If there was ever a day to read Glenn Greenwald’s blog, this is it.
Here’s one notable paragraph, written in 2005 by Steven Bradbury:
Each year, in the State Department’s Country Reports on Human Rights Practices, the United States condemns coercive interrogation techniques and other practices employed by other countries. Certain of the techniques the United States has condemned appear to bear some resemblance to some of the CIA interrogation techniques. In their discussion of Indonesia, for example, the reports list as “psychological torture” conduct that involves “food and sleep deprivation,” but give no specific information as to what these techniques involve. In their discussion of Egypt, the reports list as “methods of torture” “stripping and blindfolding victims; suspending victims from a ceiling or doorframe with feed just touching the floor; beating victims [with various objects]; … and dousing victims with cold water.” See also, e.g., Algeria (describing the “chiffon” method, which involves “placing a rag drenched in dirty water in someone’s mouth”); Iran (counting sleep deprivation as either torture or severe prisoner abuse); Syria (discussing sleep deprivation and “having cold water thrown on” detainees as either torture or “ill-treatment”).

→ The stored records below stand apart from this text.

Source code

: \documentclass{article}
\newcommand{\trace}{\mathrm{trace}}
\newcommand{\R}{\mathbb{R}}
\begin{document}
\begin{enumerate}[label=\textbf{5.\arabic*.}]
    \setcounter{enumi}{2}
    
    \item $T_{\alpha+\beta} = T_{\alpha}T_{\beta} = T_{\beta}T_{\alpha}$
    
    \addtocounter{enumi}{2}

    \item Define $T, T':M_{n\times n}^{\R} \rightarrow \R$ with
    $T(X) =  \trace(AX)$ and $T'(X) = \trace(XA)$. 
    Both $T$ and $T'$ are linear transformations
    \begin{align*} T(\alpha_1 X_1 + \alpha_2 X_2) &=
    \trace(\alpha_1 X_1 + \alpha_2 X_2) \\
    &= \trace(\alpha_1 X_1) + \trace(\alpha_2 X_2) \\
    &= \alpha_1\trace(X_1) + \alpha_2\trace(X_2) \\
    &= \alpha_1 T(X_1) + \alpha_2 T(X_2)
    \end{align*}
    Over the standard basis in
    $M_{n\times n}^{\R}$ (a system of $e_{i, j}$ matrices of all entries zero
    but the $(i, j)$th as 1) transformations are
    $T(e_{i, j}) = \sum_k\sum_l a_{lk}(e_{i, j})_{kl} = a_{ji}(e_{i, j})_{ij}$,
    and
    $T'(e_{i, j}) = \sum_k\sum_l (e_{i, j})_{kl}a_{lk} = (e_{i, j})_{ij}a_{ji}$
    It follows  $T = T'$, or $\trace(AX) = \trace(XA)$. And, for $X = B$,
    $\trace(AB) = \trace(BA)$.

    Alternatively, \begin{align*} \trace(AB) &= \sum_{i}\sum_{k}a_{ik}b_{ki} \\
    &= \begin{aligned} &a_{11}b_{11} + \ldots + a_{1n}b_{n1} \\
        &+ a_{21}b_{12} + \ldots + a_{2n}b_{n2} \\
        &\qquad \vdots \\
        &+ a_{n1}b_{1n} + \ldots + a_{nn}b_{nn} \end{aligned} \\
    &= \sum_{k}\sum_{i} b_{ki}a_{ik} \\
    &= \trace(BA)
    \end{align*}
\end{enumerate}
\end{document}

The State Department’s inclusion of nudity, water dousing, sleep deprivation, and food deprivation among the conduct it condemns is significant and provides some indication of an executive foreign relations tradition condemning the use of these techniques.
That paragraph points to the following footnote:
We recognize that as a matter of diplomacy, the United States may for various reasons in various circumstances call another nation to account for practices that may in some respects resemble conduct in which the United States might in some circumstances engage, covertly or otherwise. Diplomatic relations with regard to foreign countries are not reliable evidence of United States executive practice and thus may be of only limited relevance here.
Update: Worth noting is the fact that Jay Bybee, the author of one of the torture memos released today, now has a lifetime appointment to a seat on the Ninth Circuit Court of Appeals.